Tuesday, April 29, 2008

Saying one thing, doing another to veterans (editorial)

Saying one thing, doing another to veterans (editorial)

Posted by Mike Francis, The Oregonian April 29, 2008 02:42AM
Categories: Veterans issues
On the subject discussed here last week, I wrote an editorial on the VA's apparent effort to minimize the issue of veterans' suicides. The editorial follows after the jump.

L ast month, Department of Veteran Affairs suicide counselors fielded calls from 2,508 veterans -- the highest total for any month since the department started its suicide hot line last summer.

This statistic speaks volumes about the stress the continuing deployments in Iraq and Afghanistan is wreaking on the men and women who serve them. It's not a statistic the government wanted to face.

It emerged from a trial in San Francisco, where veterans groups are suing the department for failing to adequately address the risks of suicide. The VA argues that it cares deeply about such risks, as shown by setting up the hot line.


It's bad enough that so many vets are contemplating suicide. It's worse that the department charged with providing them with health care publicly downplays the problem.

The VA's chief told Congress in February that 144 combat veterans of Iraq and Afghanistan killed themselves between October 2001 and December 2005 -- a pace of roughly one suicide every 10 days. Yet internal e-mails produced at the trial showed VA officials were aware that about 18 veterans a day were killing themselves -- with roughly a quarter of them under VA care when they did.

Senate Democrats are calling for the firing of Dr. Ira Katz, the VA's mental health director, who wrote an email to VA officials saying that 12,000 veterans under VA care were attempting to kill themselves each year, and asking, "Is this something we should (carefully) address ourselves in some sort of release before someone stumbles on it?"

Meanwhile, Katz insisted to CBS in November, "There is no epidemic of suicide."

Katz should be fired. He's not to blame for the fact that the VA is overwhelmed, but he is to blame for minimizing the problem and putting the reputation of his agency ahead of the welfare of the men and women it was created to serve.

Further, as Sens. Tom Harkin and Russ Feingold have proposed, the VA should start tracking the suicide rate among veterans who aren't under its direct care. Right now, nobody is certain just how many veterans are so tormented that they see suicide as the best answer.
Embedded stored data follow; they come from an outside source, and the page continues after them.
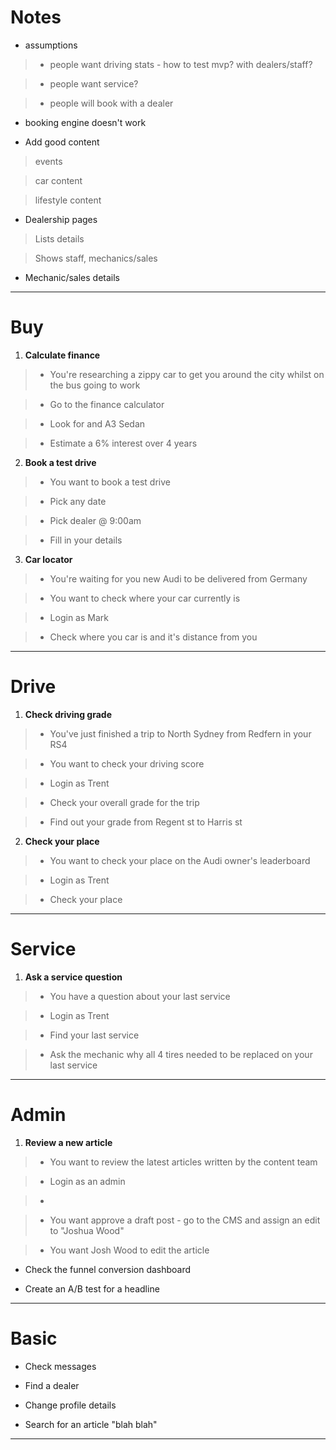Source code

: # Notes

* assumptions

> - people want driving stats - how to test mvp? with dealers/staff?

> - people want service?

> - people will book with a dealer

* booking engine doesn't work

* Add good content

> events

> car content

> lifestyle content

* Dealership pages

> Lists details

> Shows staff, mechanics/sales

* Mechanic/sales details

***

# Buy

1. **Calculate finance**

> - You're researching a zippy car to get you around the city whilst on the bus going to work

> - Go to the finance calculator

> - Look for and A3 Sedan

> - Estimate a 6% interest over 4 years

2. **Book a test drive**

> - You want to book a test drive

> - Pick any date

> - Pick dealer @ 9:00am

> - Fill in your details

3. **Car locator**

> - You're waiting for you new Audi to be delivered from Germany

> - You want to check where your car currently is

> - Login as Mark

> - Check where you car is and it's distance from you

***

# Drive

1. **Check driving grade**

> - You've just finished a trip to North Sydney from Redfern in your RS4

> - You want to check your driving score

> - Login as Trent

> - Check your overall grade for the trip

> - Find out your grade from Regent st to Harris st

2. **Check your place**

> - You want to check your place on the Audi owner's leaderboard

> - Login as Trent

> - Check your place

***

# Service

1. **Ask a service question**

> - You have a question about your last service

> - Login as Trent

> - Find your last service

> - Ask the mechanic why all 4 tires needed to be replaced on your last service

***

# Admin

1. **Review a new article**

> - You want to review the latest articles written by the content team

> - Login as an admin

> - 

> - You want approve a draft post - go to the CMS and assign an edit to "Joshua Wood"

> - You want Josh Wood to edit the article

* Check the funnel conversion dashboard

* Create an A/B test for a headline

***

# Basic

* Check messages

* Find a dealer

* Change profile details

* Search for an article "blah blah"

***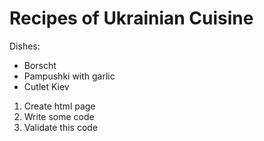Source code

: # Recipes of Ukrainian Cuisine

Dishes:

- Borscht
- Pampushki with garlic
- Cutlet Kiev

1. Create html page
2. Write some code
3. Validate this code 
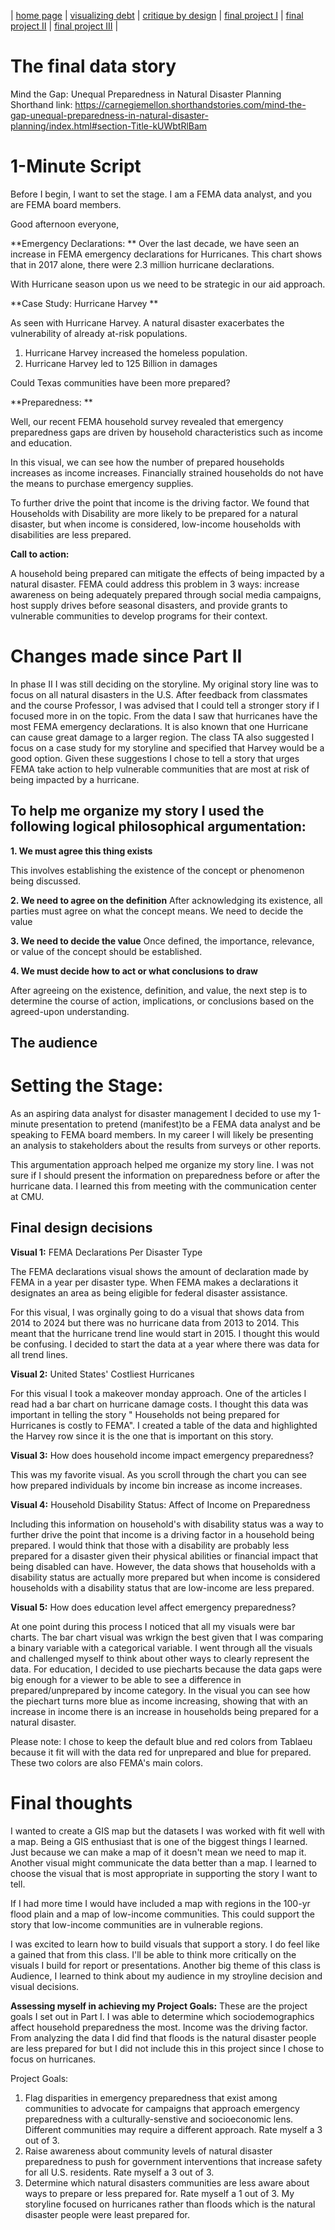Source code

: | [home page](https://lauraxxsantos.github.io/Portfolio_LauraSantos/) | [visualizing debt](visualizing-government-debt) | [critique by design](critique-by-design) | [final project I](final-project-part-one) | [final project II](final-project-part-two) | [final project III](final-project-part-three) |

# The final data story

Mind the Gap: Unequal Preparedness in Natural Disaster Planning
Shorthand link: 
https://carnegiemellon.shorthandstories.com/mind-the-gap-unequal-preparedness-in-natural-disaster-planning/index.html#section-Title-kUWbtRlBam

# 1-Minute Script 
Before I begin, I want to set the stage. I am a FEMA data analyst, and you are FEMA board members. 

Good afternoon everyone, 

**Emergency Declarations: **
Over the last decade, we have seen an increase in FEMA emergency declarations for Hurricanes.  This chart shows that in 2017 alone, there were 2.3 million hurricane declarations. 

With Hurricane season upon us we need to be strategic in our aid approach. 

**Case Study: Hurricane Harvey ** 

As seen with Hurricane Harvey. A natural disaster exacerbates the vulnerability of already at-risk populations.
1. Hurricane Harvey increased the homeless population. 
2. Hurricane Harvey led to 125 Billion in damages

Could Texas communities have been more prepared? 

**Preparedness: **

Well, our recent FEMA household survey revealed that emergency preparedness gaps are driven by household characteristics such as income and education. 

In this visual, we can see how the number of prepared households increases as income increases. Financially strained households do not have the means to purchase emergency supplies. 


To further drive the point that income is the driving factor. We found that Households with Disability are more likely to be prepared for a natural disaster, but when income is considered, low-income households with disabilities are less prepared. 


**Call to action:**

A household being prepared can mitigate the effects of being impacted by a natural disaster. 
FEMA could address this problem in 3 ways: increase awareness on being adequately prepared through social media campaigns, host supply drives before seasonal disasters, and provide grants to vulnerable communities to develop programs for their context. 


# Changes made since Part II
In phase II I was still deciding on the storyline. My original story line was to focus on all natural disasters in the U.S. After feedback from classmates and the course Professor, I was advised that I could tell a stronger story if I focused more in on the topic. From the data I saw that hurricanes have the most FEMA emergency declarations. It is also known that one Hurricane can cause great damage to a larger region. The class TA also suggested I focus on a case study for my storyline and specified that Harvey would be a good option. Given these suggestions I chose to tell a story that urges FEMA take action to help vulnerable communities that are most at risk of being impacted by a hurricane. 

## To help me organize my story I used the following logical philosophical argumentation:

**1. We must agree this thing exists**

This involves establishing the existence of the concept or phenomenon being discussed.


**2. We need to agree on the definition**
After acknowledging its existence, all parties must agree on what the concept means.
We need to decide the value

**3. We need to decide the value**
Once defined, the importance, relevance, or value of the concept should be established.

**4. We must decide how to act or what conclusions to draw**

After agreeing on the existence, definition, and value, the next step is to determine the course of action, implications, or conclusions based on the agreed-upon understanding.

## The audience

# Setting the Stage:
As an aspiring data analyst for disaster management I decided to use my 1-minute presentation to pretend (manifest)to be a FEMA data analyst and be speaking to FEMA board members. In my career I will likely be presenting an analysis to stakeholders about the results from surveys or other reports. 

This argumentation approach helped me organize my story line. I was not sure if I should present the information on preparedness before or after the hurricane data. I learned this from meeting with the communication center at CMU. 



## Final design decisions

**Visual 1:** FEMA Declarations Per Disaster Type

The FEMA declarations visual shows the amount of declaration made by FEMA in a year per disaster type. When FEMA makes a declarations it designates an area as being eligible for federal disaster assistance. 

For this visual, I was orginally going to do a visual that shows data from 2014 to 2024 but there was no hurricane data from 2013 to 2014. This meant that the hurricane trend line would start in 2015. I thought this would be confusing. I decided to start the data at a year where there was data for all trend lines. 


**Visual 2:** United States' Costliest Hurricanes 

For this visual I took a makeover monday approach. One of the articles I read had a bar chart on hurricane damage costs. I thought this data was important in telling the story " Households not being prepared for Hurricanes is costly to FEMA". I created a table of the data and highlighted the Harvey row since it is the one that is important on this story. 



**Visual 3:** How does household income impact emergency preparedness? 

This was my favorite visual. As you scroll through the chart you can see how prepared individuals by income bin increase as income increases. 


**Visual 4:** Household Disability Status: Affect of Income on Preparedness

Including this information on household's with disability status was a way to further drive the point that income is a driving factor in a household being prepared. I would think that those with a disability are probably less prepared for a disaster given their physical abilities or financial impact that being disabled can have. However, the data shows that households with a disability status are actually more prepared but when income is considered households with a disability status that are low-income are less prepared. 


**Visual 5:** How does education level affect emergency preparedness?

At one point during this process I noticed that all my visuals were bar charts. The bar chart visual was wrkign the best given that I was comparing a binary variable with a categorical variable. I went through all the visuals and challenged myself to think about other ways to clearly represent the data. For education, I decided to use piecharts because the data gaps were big enough for a viewer to be able to see a difference in prepared/unprepared by income category. In the visual you can see how the piechart turns more blue as income increasing, showing that with an increase in income there is an increase in households being prepared for a natural disaster. 

Please note: I chose to keep the default blue and red colors from Tablaeu because it fit will with the data red for unprepared and blue for prepared. These two colors are also FEMA's main colors. 


# Final thoughts

I wanted to create a GIS map but the datasets I was worked with fit well with a map. Being a GIS enthusiast that is one of the biggest things I learned. Just because we can make a map of it doesn't mean we need to map it. Another visual might communicate the data better than a map. I learned to choose the visual that is most appropriate in supporting the story I want to tell. 

If I had more time I would have included a map with regions in the 100-yr flood plain and a map of low-income communities. This could support the story that low-income communities are in vulnerable regions. 

I was excited to learn how to build visuals that support a story. I do feel like a gained that from this class. I'll be able to think more critically on the visuals I build for report or presentations. Another big theme of this class is Audience, I learned to think about my audience in my stroyline decision and visual decisions. 

**Assessing myself in achieving my Project Goals:** These are the project goals I set out in Part I. I was able to determine which sociodemographics affect household preparedness the most. Income was the driving factor. From analyzing the data I did find that floods is the natural disaster people are less prepared for but I did not include this in this project since I chose to focus on hurricanes. 

Project Goals:

1. Flag disparities in emergency preparedness that exist among communities to advocate for campaigns that approach emergency preparedness with a culturally-senstive and socioeconomic lens. Different communities may require a different approach.
     Rate myself a 3 out of 3. 
2. Raise awareness about community levels of natural disaster preparedness to push for government interventions that increase safety for all U.S. residents.
     Rate myself a 3 out of 3. 
3. Determine which natural disasters communities are less aware about ways to prepare or less prepared for.
     Rate myself a 1 out of 3. My storyline focused on hurricanes rather than floods which is the natural disaster people were least prepared for. 


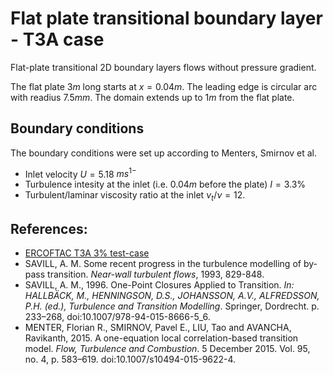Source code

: # Flat plate transitional boundary layer - T3A case

Flat-plate transitional 2D boundary layers flows without pressure gradient.

The flat plate $3 m$ long starts at $x=0.04 m$. The leading edge is circular arc with readius $7.5 mm$. The domain extends up to $1 m$ from the flat plate.

## Boundary conditions
The boundary conditions were set up according to Menters, Smirnov et al.

- Inlet velocity $U = 5.18$ $ms^{1-}$
- Turbulence intesity at the inlet (i.e. $0.04 m$ before the plate) $I = 3.3\%$
- Turbulent/laminar viscosity ratio at the inlet $\nu_t/\nu = 12$.

## References:
- [ERCOFTAC T3A 3% test-case](http://cfd.mace.manchester.ac.uk/ercoftac/doku.php?id=cases:case020)
- SAVILL, A. M. Some recent progress in the turbulence modelling of by-pass transition. *Near-wall turbulent flows*, 1993, 829-848.
- SAVILL, A. M., 1996. One-Point Closures Applied to Transition. *In: HALLBÄCK, M., HENNINGSON, D.S., JOHANSSON, A.V., ALFREDSSON, P.H. (ed.), Turbulence and Transition Modelling*. Springer, Dordrecht. p. 233–268, doi:10.1007/978-94-015-8666-5_6.
- MENTER, Florian R., SMIRNOV, Pavel E., LIU, Tao and AVANCHA, Ravikanth, 2015. A one-equation local correlation-based transition model. *Flow, Turbulence and Combustion*. 5 December 2015. Vol. 95, no. 4, p. 583–619. doi:10.1007/s10494-015-9622-4.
Our government probably knows more about private telephone conversations between the United States and the Middle East than it knows about the health of men and women it has sent into danger around the world.

At least one measure of a war policy is the toll it takes on the people who fight, both during and after their deployments. It's unconscionable that the people responsible for their well-being are unable or unwilling to acknowledge the extent of that toll.